We started our OpenStack installation here and stopped at minimal deployment.
Keystone is the first installation you should do in minimal (or any OpenStack) installation scenario. It is identity provider for OpenStack. Visit my Openstack installation tutorial to see my lab settings if someting is not clear.
Here is the link on OpenStack on which you can always find fresh info about Keystone deployment. https://docs.openstack.org/keystone/train/install/index-rdo.html
Prerequsites
Keystone will be installed on controller machine.
We need to create database named keystone, here are the steps
mysql -u root -p
CREATE DATABASE keystone;
We will create user keystone and exchange password – pass for your password.
CREATE USER `keystone`@`localhost` IDENTIFIED BY 'pass';
Grant priviledges on keystone DB to keystone user
GRANT ALL ON keystone.* TO `keystone`@`localhost`;
GRANT ALL PRIVILEGES ON keystone.* TO 'keystone'@'%' \
IDENTIFIED BY 'pass';
GRANT ALL PRIVILEGES ON keystone.* TO 'keystone'@'localhost' \
IDENTIFIED BY 'pass';
exit
Installation
Start installation by typing in
sudo yum install openstack-keystone httpd mod_wsgi
Edit the /etc/keystone/keystone.conf
sudo vi /etc/keystone/keystone.conf
In database section configure following (replace pass with your password.)
[database]
# ...
connection = mysql+pymysql://keystone:pass@controller/keystone
In the token section configure following
[token]
# ...
provider = fernet
Here is how it looks like in my config
Next, we need to run
su -s /bin/sh -c "keystone-manage db_sync" keystone
Initialize Fernet key repos
sudo keystone-manage fernet_setup --keystone-user keystone --keystone-group keystone
sudo keystone-manage credential_setup --keystone-user keystone --keystone-group keystone
Bootstrap identity service. Change ADMIN_PASS for your password suitable for admin user
keystone-manage bootstrap --bootstrap-password ADMIN_PASS \
--bootstrap-admin-url http://controller:5000/v3/ \
--bootstrap-internal-url http://controller:5000/v3/ \
--bootstrap-public-url http://controller:5000/v3/ \
--bootstrap-region-id RegionOne
Configure Apache HTTP server
We need to change server name
sudo vi /etc/httpd/conf/httpd.conf
Edit servername to controller and uncomment it
ServerName controller
Create a link to wsgi-keystone.conf
ln -s /usr/share/keystone/wsgi-keystone.conf /etc/httpd/conf.d/
SSL
In production, you should secure your installation with SSL.
Finalization
We should enable and start service
sudo systemctl enable httpd.service
sudo systemctl start httpd.service
Next we should set environment variables. Values shown are from keystone-manager bootstrap.

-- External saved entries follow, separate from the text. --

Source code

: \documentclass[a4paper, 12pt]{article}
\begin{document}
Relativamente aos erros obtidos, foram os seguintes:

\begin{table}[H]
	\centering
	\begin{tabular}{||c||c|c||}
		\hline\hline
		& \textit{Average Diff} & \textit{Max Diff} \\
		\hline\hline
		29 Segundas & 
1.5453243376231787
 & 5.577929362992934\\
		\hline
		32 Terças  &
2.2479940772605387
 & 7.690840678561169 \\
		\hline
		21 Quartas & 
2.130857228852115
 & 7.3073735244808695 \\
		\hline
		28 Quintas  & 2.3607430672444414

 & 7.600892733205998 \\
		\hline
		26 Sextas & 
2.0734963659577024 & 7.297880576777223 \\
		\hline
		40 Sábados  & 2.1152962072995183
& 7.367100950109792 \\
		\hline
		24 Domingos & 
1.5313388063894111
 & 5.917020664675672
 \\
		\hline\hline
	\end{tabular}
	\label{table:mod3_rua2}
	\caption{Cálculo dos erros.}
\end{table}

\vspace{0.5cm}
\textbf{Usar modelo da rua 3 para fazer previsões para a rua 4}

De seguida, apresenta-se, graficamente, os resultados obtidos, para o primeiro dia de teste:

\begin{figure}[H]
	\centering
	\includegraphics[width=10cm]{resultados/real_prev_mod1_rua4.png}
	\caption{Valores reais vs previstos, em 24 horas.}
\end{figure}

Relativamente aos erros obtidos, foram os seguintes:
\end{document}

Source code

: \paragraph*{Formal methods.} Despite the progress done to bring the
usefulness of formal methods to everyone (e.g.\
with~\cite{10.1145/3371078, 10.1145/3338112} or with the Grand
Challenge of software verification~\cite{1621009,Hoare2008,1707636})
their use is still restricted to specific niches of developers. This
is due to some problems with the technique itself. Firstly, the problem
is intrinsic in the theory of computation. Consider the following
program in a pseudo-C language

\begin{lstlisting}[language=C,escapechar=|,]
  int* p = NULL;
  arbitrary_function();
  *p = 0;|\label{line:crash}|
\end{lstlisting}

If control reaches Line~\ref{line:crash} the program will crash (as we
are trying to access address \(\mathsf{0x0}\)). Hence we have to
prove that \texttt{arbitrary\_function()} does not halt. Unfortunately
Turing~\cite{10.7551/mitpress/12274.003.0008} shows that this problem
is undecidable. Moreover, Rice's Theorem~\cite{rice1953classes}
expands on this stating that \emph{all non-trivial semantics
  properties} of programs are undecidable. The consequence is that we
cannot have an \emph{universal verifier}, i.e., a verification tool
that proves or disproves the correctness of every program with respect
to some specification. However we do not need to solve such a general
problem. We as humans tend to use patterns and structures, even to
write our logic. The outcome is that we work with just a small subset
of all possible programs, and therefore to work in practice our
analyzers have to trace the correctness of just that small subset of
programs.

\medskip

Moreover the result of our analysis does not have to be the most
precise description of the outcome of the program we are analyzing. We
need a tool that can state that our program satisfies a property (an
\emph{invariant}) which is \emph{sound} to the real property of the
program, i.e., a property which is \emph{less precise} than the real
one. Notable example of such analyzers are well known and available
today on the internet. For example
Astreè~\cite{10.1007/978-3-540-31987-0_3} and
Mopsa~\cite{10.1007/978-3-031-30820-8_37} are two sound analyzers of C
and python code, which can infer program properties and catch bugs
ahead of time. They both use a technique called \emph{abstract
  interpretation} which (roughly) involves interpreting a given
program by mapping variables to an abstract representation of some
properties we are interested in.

Be sure to replace ADMIN_PASS with the password you set in earlier step.
$ export OS_USERNAME=admin
$ export OS_PASSWORD=ADMIN_PASS
$ export OS_PROJECT_NAME=admin
$ export OS_USER_DOMAIN_NAME=Default
$ export OS_PROJECT_DOMAIN_NAME=Default
$ export OS_AUTH_URL=http://controller:5000/v3
$ export OS_IDENTITY_API_VERSION=3
______________
OPTIONALLY – NOT PART OF TUTORIAL!!
If you wish to make these changes permanent, you can do following, this way, these values will be loaded on every system startup.
#vi ~/keystonerc
export OS_PROJECT_DOMAIN_NAME=default
export OS_USER_DOMAIN_NAME=default
export OS_PROJECT_NAME=admin
export OS_USERNAME=admin
export OS_PASSWORD=adminpassword
export OS_AUTH_URL=http://10.0.0.30:5000/v3
export OS_IDENTITY_API_VERSION=3
export OS_IMAGE_API_VERSION=2
export PS1='[\u@\h \W(keystone)]\$ '
# chmod 600 ~/keystonerc
# source ~/keystonerc
# echo "source ~/keystonerc " >> ~/.bash_profile
END OF OPTIONALLY PART
__________________________________
We will also open few ports in firewall (optional)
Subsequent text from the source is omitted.